基礎研究の積み重ねが次代のがん治療を切り開く

林紀夫委員長
 会長講演「肝臓病研究の展望――基礎研究から臨床研究へ」では,ME的手法,分子生物学的手法などの研究方法の発展の歴史を振り返った上で,今後の肝臓病治療の鍵となる2つの要素,「アポトーシス」と「自然免疫」について林氏が解説した。「アポトーシス」の研究では,Bcl-xLとMcl-1がアポトーシス抑制作用を持つがん化促進因子となっていること,ABT-737とソラフェニブという2つの分子標的薬の併用によりこのがん化促進の流れを抑制できることがわかってきた。
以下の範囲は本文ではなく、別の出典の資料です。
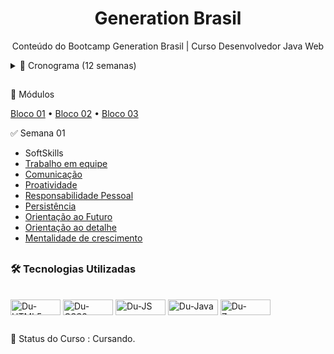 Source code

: 
<h1 align="center">Generation Brasil</h1>
<p align="center">Conteúdo do Bootcamp Generation Brasil | Curso Desenvolvedor Java Web</p>

<details>
<summary>📆 Cronograma (12 semanas) </summary>
  <!--ts-->
  
  * [Semana 01](#Semana01)
  * [Semana 02](#Semana02)
  * [Semana 03](#Semana03)
  * [Semana 04](#Semana04)
  * [Semana 05](#Semana05)
  * [Semana 06](#Semana06)
  * [Semana 07](#Semana07)
  * [Semana 08](#Semana08)
  * [Semana 09](#Semana09)
  * [Semana 10](#Semana10)
  * [Semana 11](#Semana11)
  * [Semana 12](#Semana12)
  
</details>
 
##
🎯​ Módulos
<p align="left">
 <a href="#Bloco 01">Bloco 01</a> •
 <a href="#Bloco 02">Bloco 02</a> • 
 <a href="#Bloco 03">Bloco 03</a> 
</p>

✅ Semana 01
     <!--ts-->
   * SoftSkills
   * [Trabalho em equipe](#Trabalhoemequipe)
   * [Comunicação](#Comunicação)
   * [Proatividade](#Proatividade)
   * [Responsabilidade Pessoal](#ResponsabilidadePessoal)
   * [Persistência](#Persistência)
   * [Orientação ao Futuro](#Orientaçãoaofuturo)
   * [Orientação ao detalhe](#Orientaçãoaodetalhe)
   * [Mentalidade de crescimento](#Mentalidadedecrescimento)
    <!--te-->
##  
 ### 🛠 Tecnologias Utilizadas
   <div style="display: inline_block"><br>
    <img align="center" alt="Du-HTML5" height="25" width="80" src="https://img.shields.io/badge/HTML5-E34F26?style=for-the-badge&logo=html5&logoColor=white">
    <img align="center" alt="Du-CSS3" height="25" width="80" src="https://img.shields.io/badge/CSS3-1572B6?style=for-the-badge&logo=css3&logoColor=white">
    <img align="center" alt="Du-JS" height="25" width="80" src="https://img.shields.io/badge/JavaScript-F7DF1E?style=for-the-badge&logo=javascript&logoColor=black">
    <img align="center" alt="Du-Java" height="25" width="80" src="https://img.shields.io/badge/Java-ED8B00?style=for-the-badge&logo=java&logoColor=white">
    <img align="center" alt="Du-Zomm" height="25" width="80" src="https://img.shields.io/badge/Zoom-2D8CFF?style=for-the-badge&logo=zoom&logoColor=white">
   </div>
   
##
📌 Status do Curso : Cursando. 
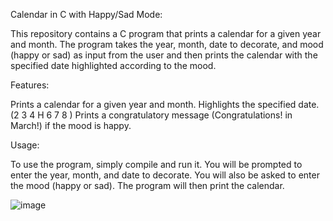 Calendar in C with Happy/Sad Mode:

This repository contains a C program that prints a calendar for a given year and month. The program takes the year, month, date to decorate, and mood (happy or sad) as input from the user and then prints the calendar with the specified date highlighted according to the mood.


Features:

Prints a calendar for a given year and month.
Highlights the specified date. (2     3     4     H     6     7     8 )
Prints a congratulatory message (Congratulations! in March!) if the mood is happy.

Usage:

To use the program, simply compile and run it. You will be prompted to enter the year, month, and date to decorate. You will also be asked to enter the mood (happy or sad). The program will then print the calendar.

![image](https://github.com/yamin-401533/C_Programming_Project/assets/141956369/30c1cb9f-dfba-4438-beb0-54cdd5c0d9b9)



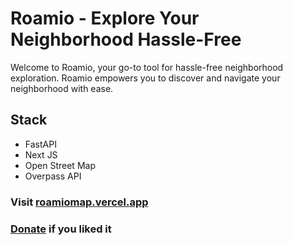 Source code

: # Roamio - Explore Your Neighborhood Hassle-Free

Welcome to Roamio, your go-to tool for hassle-free neighborhood exploration. Roamio empowers you to discover and navigate your neighborhood with ease.

## Stack
- FastAPI
- Next JS
- Open Street Map
- Overpass API

### Visit [roamiomap.vercel.app](https://roamiomap.vercel.app)
### [Donate](https://paypal.me/ddheerajroy) if you liked it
 一方,「自然免疫」に関する研究では,がん抗原を添加した樹状細胞によって獲得免疫,自然免疫の両方を活性化し,抗がん効果を得ようとする試みが行われている。阪大は,こうした機能を持つ樹状細胞として「OPA-DC」を開発。2007年に先進医療として承認,阪大病院にて大腸がん,胃がんの治療に使用されている。氏はこうした基礎研究が一つ一つの臨床応用へつながっていることを示し,今後,多くの若手医師ががん研究に意欲的に取り組むことに期待して,講演を終えた。

在宅中心静脈栄養法の問題点を探り,改善へ

 ワークショップ「短腸症候群の治療:在宅中心静脈栄養法の課題と対策」(司会=女子医大八千代医療センター・城谷典保氏,東北大・仁尾正記氏)では,在宅中心静脈栄養法における感染防止,カテーテル選択,代替的な治療方法の模索など,多角的な議論が展開された。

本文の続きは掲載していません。